## [Exercise aim]
Return only the tail of the data below, word for word: the line with "So what does that *actually* mean?" and each line after it through the final one.

(Dataset excerpts)
##############################

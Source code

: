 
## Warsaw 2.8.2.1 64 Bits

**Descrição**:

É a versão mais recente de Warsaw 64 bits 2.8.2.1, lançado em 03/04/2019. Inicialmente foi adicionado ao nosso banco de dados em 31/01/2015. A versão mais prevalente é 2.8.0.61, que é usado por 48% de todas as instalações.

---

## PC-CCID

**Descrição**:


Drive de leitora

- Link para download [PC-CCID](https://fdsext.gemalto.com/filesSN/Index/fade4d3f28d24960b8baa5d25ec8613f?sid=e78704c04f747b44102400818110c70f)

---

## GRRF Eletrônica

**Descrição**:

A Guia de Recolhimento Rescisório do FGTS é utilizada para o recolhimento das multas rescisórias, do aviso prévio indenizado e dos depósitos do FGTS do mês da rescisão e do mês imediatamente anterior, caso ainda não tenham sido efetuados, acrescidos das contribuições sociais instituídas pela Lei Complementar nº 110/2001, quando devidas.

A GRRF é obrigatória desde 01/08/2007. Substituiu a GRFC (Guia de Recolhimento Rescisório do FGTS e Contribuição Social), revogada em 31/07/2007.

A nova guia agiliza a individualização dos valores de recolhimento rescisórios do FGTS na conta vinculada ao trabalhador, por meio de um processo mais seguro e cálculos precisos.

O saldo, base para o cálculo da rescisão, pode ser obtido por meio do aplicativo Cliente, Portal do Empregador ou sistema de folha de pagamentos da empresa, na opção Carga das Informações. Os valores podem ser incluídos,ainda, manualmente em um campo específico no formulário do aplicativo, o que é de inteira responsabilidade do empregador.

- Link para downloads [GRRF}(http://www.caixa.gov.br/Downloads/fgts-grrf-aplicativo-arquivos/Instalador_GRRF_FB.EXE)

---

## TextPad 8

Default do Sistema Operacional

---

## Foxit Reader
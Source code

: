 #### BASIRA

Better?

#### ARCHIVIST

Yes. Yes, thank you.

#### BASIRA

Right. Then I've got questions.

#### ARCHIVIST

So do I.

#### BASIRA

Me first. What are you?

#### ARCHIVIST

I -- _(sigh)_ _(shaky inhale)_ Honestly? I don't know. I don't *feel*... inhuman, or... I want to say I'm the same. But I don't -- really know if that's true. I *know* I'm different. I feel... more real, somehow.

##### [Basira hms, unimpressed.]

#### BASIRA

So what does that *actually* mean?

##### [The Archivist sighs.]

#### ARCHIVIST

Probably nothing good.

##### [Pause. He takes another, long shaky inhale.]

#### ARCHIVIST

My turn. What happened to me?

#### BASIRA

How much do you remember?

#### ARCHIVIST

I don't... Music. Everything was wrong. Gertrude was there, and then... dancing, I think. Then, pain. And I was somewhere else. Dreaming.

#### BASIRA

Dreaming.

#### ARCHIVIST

##############################

## [Written answer]
So what does that *actually* mean?

##### [The Archivist sighs.]

#### ARCHIVIST

Probably nothing good.

##### [Pause. He takes another, long shaky inhale.]

#### ARCHIVIST

My turn. What happened to me?

#### BASIRA

How much do you remember?

#### ARCHIVIST

I don't... Music. Everything was wrong. Gertrude was there, and then... dancing, I think. Then, pain. And I was somewhere else. Dreaming.

#### BASIRA

Dreaming.

#### ARCHIVIST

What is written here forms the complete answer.